_EXERCISE DESCRIPTION_
Please return all the records exactly, with nothing left out.

_PROVIDED ENTRIES_

----

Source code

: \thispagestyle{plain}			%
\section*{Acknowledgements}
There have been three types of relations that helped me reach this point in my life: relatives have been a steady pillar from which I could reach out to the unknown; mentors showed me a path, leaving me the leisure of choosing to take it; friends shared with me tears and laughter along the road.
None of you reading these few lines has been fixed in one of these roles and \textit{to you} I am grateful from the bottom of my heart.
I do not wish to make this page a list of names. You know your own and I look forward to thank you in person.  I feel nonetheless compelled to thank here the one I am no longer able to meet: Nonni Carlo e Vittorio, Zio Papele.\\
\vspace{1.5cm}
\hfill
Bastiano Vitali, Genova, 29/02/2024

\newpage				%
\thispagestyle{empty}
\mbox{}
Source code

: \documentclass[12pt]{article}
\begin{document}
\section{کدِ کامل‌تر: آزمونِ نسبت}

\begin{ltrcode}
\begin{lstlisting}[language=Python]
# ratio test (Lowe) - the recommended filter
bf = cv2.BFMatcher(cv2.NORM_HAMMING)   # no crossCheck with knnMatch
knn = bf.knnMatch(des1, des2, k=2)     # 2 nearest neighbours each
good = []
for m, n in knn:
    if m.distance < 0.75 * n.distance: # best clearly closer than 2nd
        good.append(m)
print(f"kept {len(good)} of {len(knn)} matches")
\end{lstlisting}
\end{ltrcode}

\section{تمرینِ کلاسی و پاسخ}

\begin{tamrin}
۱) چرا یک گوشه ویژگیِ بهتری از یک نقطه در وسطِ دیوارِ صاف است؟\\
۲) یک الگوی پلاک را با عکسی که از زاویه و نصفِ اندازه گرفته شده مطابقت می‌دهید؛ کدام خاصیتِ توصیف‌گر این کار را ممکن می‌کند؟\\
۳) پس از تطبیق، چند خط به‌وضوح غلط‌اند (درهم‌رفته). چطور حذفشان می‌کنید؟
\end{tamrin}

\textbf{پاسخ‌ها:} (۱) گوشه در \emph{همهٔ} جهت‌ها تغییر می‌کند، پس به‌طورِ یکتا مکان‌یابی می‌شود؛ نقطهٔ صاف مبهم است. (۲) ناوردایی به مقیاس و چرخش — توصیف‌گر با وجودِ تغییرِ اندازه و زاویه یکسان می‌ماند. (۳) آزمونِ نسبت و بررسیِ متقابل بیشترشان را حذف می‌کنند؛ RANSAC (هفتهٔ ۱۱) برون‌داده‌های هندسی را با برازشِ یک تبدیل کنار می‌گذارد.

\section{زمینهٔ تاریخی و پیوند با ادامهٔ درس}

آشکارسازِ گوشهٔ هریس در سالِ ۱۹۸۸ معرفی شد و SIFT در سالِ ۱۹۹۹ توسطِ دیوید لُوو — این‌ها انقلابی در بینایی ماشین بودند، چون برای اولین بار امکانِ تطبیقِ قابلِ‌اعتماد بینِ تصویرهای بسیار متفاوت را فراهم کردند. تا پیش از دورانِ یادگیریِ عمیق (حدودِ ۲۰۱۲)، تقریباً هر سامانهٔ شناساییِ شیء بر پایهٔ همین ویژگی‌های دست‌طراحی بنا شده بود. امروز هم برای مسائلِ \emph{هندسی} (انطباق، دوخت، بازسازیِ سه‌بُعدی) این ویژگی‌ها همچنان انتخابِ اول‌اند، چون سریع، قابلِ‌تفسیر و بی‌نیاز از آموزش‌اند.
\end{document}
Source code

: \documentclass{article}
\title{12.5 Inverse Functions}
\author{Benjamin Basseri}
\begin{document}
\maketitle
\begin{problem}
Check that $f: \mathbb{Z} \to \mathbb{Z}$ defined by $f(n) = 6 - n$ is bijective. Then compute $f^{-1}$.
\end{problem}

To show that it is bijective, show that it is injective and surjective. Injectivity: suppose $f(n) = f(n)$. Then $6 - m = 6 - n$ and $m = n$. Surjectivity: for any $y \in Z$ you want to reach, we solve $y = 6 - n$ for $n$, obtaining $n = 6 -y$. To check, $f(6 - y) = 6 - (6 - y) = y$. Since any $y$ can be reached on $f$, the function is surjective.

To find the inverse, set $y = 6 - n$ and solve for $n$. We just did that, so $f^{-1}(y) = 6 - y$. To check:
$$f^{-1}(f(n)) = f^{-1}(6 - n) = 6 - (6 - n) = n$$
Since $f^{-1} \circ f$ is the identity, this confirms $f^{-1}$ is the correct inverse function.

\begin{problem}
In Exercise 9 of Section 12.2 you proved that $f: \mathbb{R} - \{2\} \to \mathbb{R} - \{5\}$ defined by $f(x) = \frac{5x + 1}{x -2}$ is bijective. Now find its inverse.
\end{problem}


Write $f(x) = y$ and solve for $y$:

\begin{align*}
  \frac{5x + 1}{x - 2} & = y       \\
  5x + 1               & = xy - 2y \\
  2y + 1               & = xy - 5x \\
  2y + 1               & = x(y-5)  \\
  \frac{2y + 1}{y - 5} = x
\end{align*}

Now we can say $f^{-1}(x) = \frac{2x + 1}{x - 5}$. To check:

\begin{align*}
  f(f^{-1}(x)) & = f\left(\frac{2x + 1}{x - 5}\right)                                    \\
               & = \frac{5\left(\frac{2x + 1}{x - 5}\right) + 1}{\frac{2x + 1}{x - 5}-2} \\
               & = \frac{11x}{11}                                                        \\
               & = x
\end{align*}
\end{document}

----

_WRITTEN ANSWER_
Source code

: \thispagestyle{plain}			%
\section*{Acknowledgements}
There have been three types of relations that helped me reach this point in my life: relatives have been a steady pillar from which I could reach out to the unknown; mentors showed me a path, leaving me the leisure of choosing to take it; friends shared with me tears and laughter along the road.
None of you reading these few lines has been fixed in one of these roles and \textit{to you} I am grateful from the bottom of my heart.
I do not wish to make this page a list of names. You know your own and I look forward to thank you in person.  I feel nonetheless compelled to thank here the one I am no longer able to meet: Nonni Carlo e Vittorio, Zio Papele.\\
\vspace{1.5cm}
\hfill
Bastiano Vitali, Genova, 29/02/2024

\newpage				%
\thispagestyle{empty}
\mbox{}
Source code

: \documentclass[12pt]{article}
\begin{document}
\section{کدِ کامل‌تر: آزمونِ نسبت}

\begin{ltrcode}
\begin{lstlisting}[language=Python]
# ratio test (Lowe) - the recommended filter
bf = cv2.BFMatcher(cv2.NORM_HAMMING)   # no crossCheck with knnMatch
knn = bf.knnMatch(des1, des2, k=2)     # 2 nearest neighbours each
good = []
for m, n in knn:
    if m.distance < 0.75 * n.distance: # best clearly closer than 2nd
        good.append(m)
print(f"kept {len(good)} of {len(knn)} matches")
\end{lstlisting}
\end{ltrcode}

\section{تمرینِ کلاسی و پاسخ}

\begin{tamrin}
۱) چرا یک گوشه ویژگیِ بهتری از یک نقطه در وسطِ دیوارِ صاف است؟\\
۲) یک الگوی پلاک را با عکسی که از زاویه و نصفِ اندازه گرفته شده مطابقت می‌دهید؛ کدام خاصیتِ توصیف‌گر این کار را ممکن می‌کند؟\\
۳) پس از تطبیق، چند خط به‌وضوح غلط‌اند (درهم‌رفته). چطور حذفشان می‌کنید؟
\end{tamrin}

\textbf{پاسخ‌ها:} (۱) گوشه در \emph{همهٔ} جهت‌ها تغییر می‌کند، پس به‌طورِ یکتا مکان‌یابی می‌شود؛ نقطهٔ صاف مبهم است. (۲) ناوردایی به مقیاس و چرخش — توصیف‌گر با وجودِ تغییرِ اندازه و زاویه یکسان می‌ماند. (۳) آزمونِ نسبت و بررسیِ متقابل بیشترشان را حذف می‌کنند؛ RANSAC (هفتهٔ ۱۱) برون‌داده‌های هندسی را با برازشِ یک تبدیل کنار می‌گذارد.

\section{زمینهٔ تاریخی و پیوند با ادامهٔ درس}

آشکارسازِ گوشهٔ هریس در سالِ ۱۹۸۸ معرفی شد و SIFT در سالِ ۱۹۹۹ توسطِ دیوید لُوو — این‌ها انقلابی در بینایی ماشین بودند، چون برای اولین بار امکانِ تطبیقِ قابلِ‌اعتماد بینِ تصویرهای بسیار متفاوت را فراهم کردند. تا پیش از دورانِ یادگیریِ عمیق (حدودِ ۲۰۱۲)، تقریباً هر سامانهٔ شناساییِ شیء بر پایهٔ همین ویژگی‌های دست‌طراحی بنا شده بود. امروز هم برای مسائلِ \emph{هندسی} (انطباق، دوخت، بازسازیِ سه‌بُعدی) این ویژگی‌ها همچنان انتخابِ اول‌اند، چون سریع، قابلِ‌تفسیر و بی‌نیاز از آموزش‌اند.
\end{document}
Source code

: \documentclass{article}
\title{12.5 Inverse Functions}
\author{Benjamin Basseri}
\begin{document}
\maketitle
\begin{problem}
Check that $f: \mathbb{Z} \to \mathbb{Z}$ defined by $f(n) = 6 - n$ is bijective. Then compute $f^{-1}$.
\end{problem}

To show that it is bijective, show that it is injective and surjective. Injectivity: suppose $f(n) = f(n)$. Then $6 - m = 6 - n$ and $m = n$. Surjectivity: for any $y \in Z$ you want to reach, we solve $y = 6 - n$ for $n$, obtaining $n = 6 -y$. To check, $f(6 - y) = 6 - (6 - y) = y$. Since any $y$ can be reached on $f$, the function is surjective.

To find the inverse, set $y = 6 - n$ and solve for $n$. We just did that, so $f^{-1}(y) = 6 - y$. To check:
$$f^{-1}(f(n)) = f^{-1}(6 - n) = 6 - (6 - n) = n$$
Since $f^{-1} \circ f$ is the identity, this confirms $f^{-1}$ is the correct inverse function.

\begin{problem}
In Exercise 9 of Section 12.2 you proved that $f: \mathbb{R} - \{2\} \to \mathbb{R} - \{5\}$ defined by $f(x) = \frac{5x + 1}{x -2}$ is bijective. Now find its inverse.
\end{problem}


Write $f(x) = y$ and solve for $y$:

\begin{align*}
  \frac{5x + 1}{x - 2} & = y       \\
  5x + 1               & = xy - 2y \\
  2y + 1               & = xy - 5x \\
  2y + 1               & = x(y-5)  \\
  \frac{2y + 1}{y - 5} = x
\end{align*}

Now we can say $f^{-1}(x) = \frac{2x + 1}{x - 5}$. To check:

\begin{align*}
  f(f^{-1}(x)) & = f\left(\frac{2x + 1}{x - 5}\right)                                    \\
               & = \frac{5\left(\frac{2x + 1}{x - 5}\right) + 1}{\frac{2x + 1}{x - 5}-2} \\
               & = \frac{11x}{11}                                                        \\
               & = x
\end{align*}
\end{document}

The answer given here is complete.